CREDOS: Until the end — III

I could hear respect in his voice and it hit home. I felt that I no longer had to prove myself, and a weight lifted from me. Perhaps as his body became more vulnerable, his desire to control loosened.

Maybe his shield of invulnerability simply weakened, and he realised that he was only human and needed to love and be loved.

About three months into his hospice care, I went to visit him on a dreary December day with rain pouring outside. I took a seat by his side and held his hand. I cried some, as it was clear his end was near.

My father gently lifted my hand to his lips and tenderly kissed it. Then he looked at me, and there was a light shining through his eyes and emanating from him. “You look beautiful,” my father said to me as I sat there with swollen red eyes.

My father’s face was so peaceful and full of naked and undisguised love, and then I got it: my father had always loved me fully but had been unable to show it, choosing to hide it deep within himself.

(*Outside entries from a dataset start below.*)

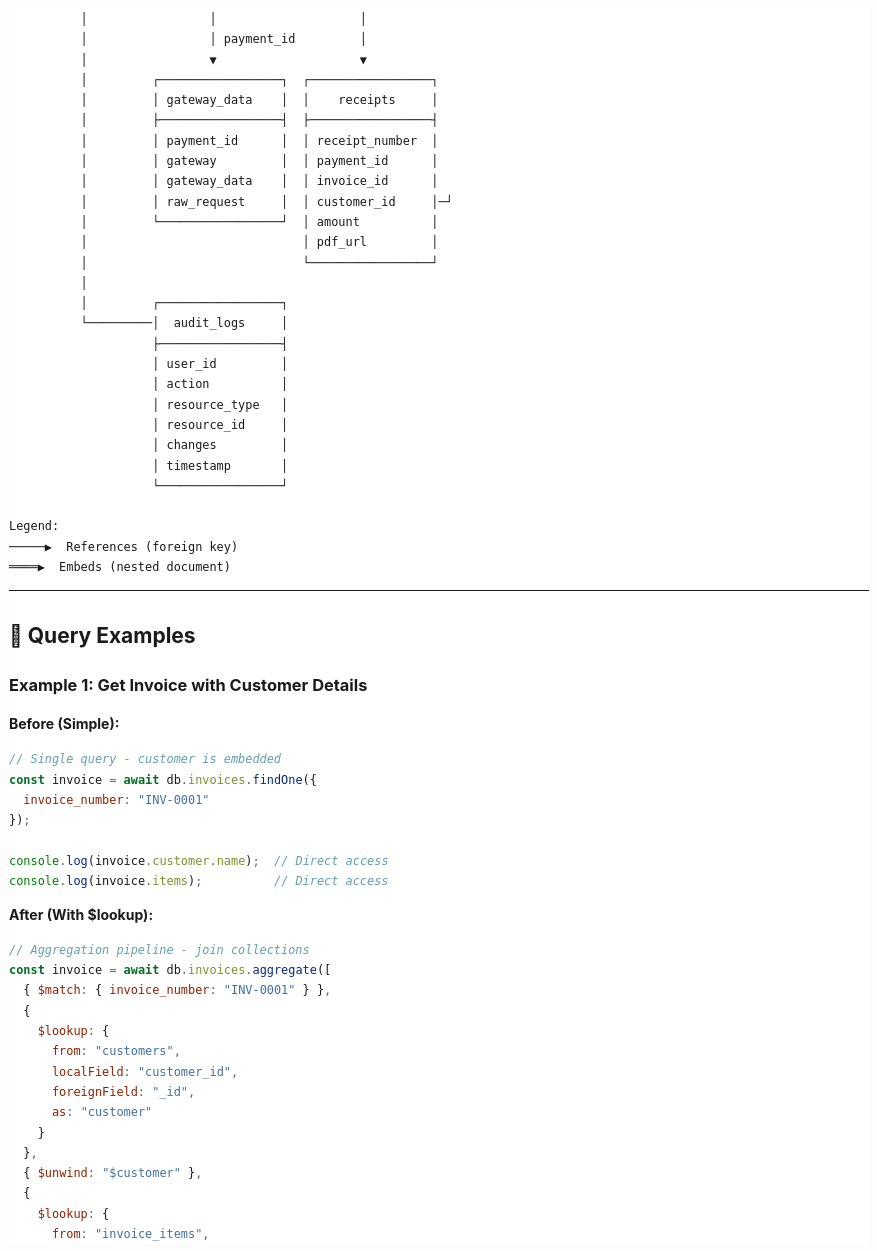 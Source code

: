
 ```
          │                 │                    │
          │                 │ payment_id         │
          │                 ▼                    ▼
          │         ┌─────────────────┐  ┌─────────────────┐
          │         │ gateway_data    │  │    receipts     │
          │         ├─────────────────┤  ├─────────────────┤
          │         │ payment_id      │  │ receipt_number  │
          │         │ gateway         │  │ payment_id      │
          │         │ gateway_data    │  │ invoice_id      │
          │         │ raw_request     │  │ customer_id     │─┘
          │         └─────────────────┘  │ amount          │
          │                              │ pdf_url         │
          │                              └─────────────────┘
          │
          │         ┌─────────────────┐
          └─────────│  audit_logs     │
                    ├─────────────────┤
                    │ user_id         │
                    │ action          │
                    │ resource_type   │
                    │ resource_id     │
                    │ changes         │
                    │ timestamp       │
                    └─────────────────┘

Legend:
─────▶  References (foreign key)
════▶  Embeds (nested document)
```

---

## 🎯 Query Examples

### Example 1: Get Invoice with Customer Details

**Before (Simple):**
```javascript
// Single query - customer is embedded
const invoice = await db.invoices.findOne({
  invoice_number: "INV-0001"
});

console.log(invoice.customer.name);  // Direct access
console.log(invoice.items);          // Direct access
```

**After (With $lookup):**
```javascript
// Aggregation pipeline - join collections
const invoice = await db.invoices.aggregate([
  { $match: { invoice_number: "INV-0001" } },
  {
    $lookup: {
      from: "customers",
      localField: "customer_id",
      foreignField: "_id",
      as: "customer"
    }
  },
  { $unwind: "$customer" },
  {
    $lookup: {
      from: "invoice_items",
```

Now, with both his and my own efforts, he dropped all the veils and gave me the most precious gift in the world. That brief moment of his full love was so powerful that it seemed to make up for years of going without it.

Three days later, my father died in his sleep at home, his heart open. Together, we worked

until the very end to reshape and edit our father-daughter story, and we managed to give it a happy ending. —Beliefnet.com (Concluded)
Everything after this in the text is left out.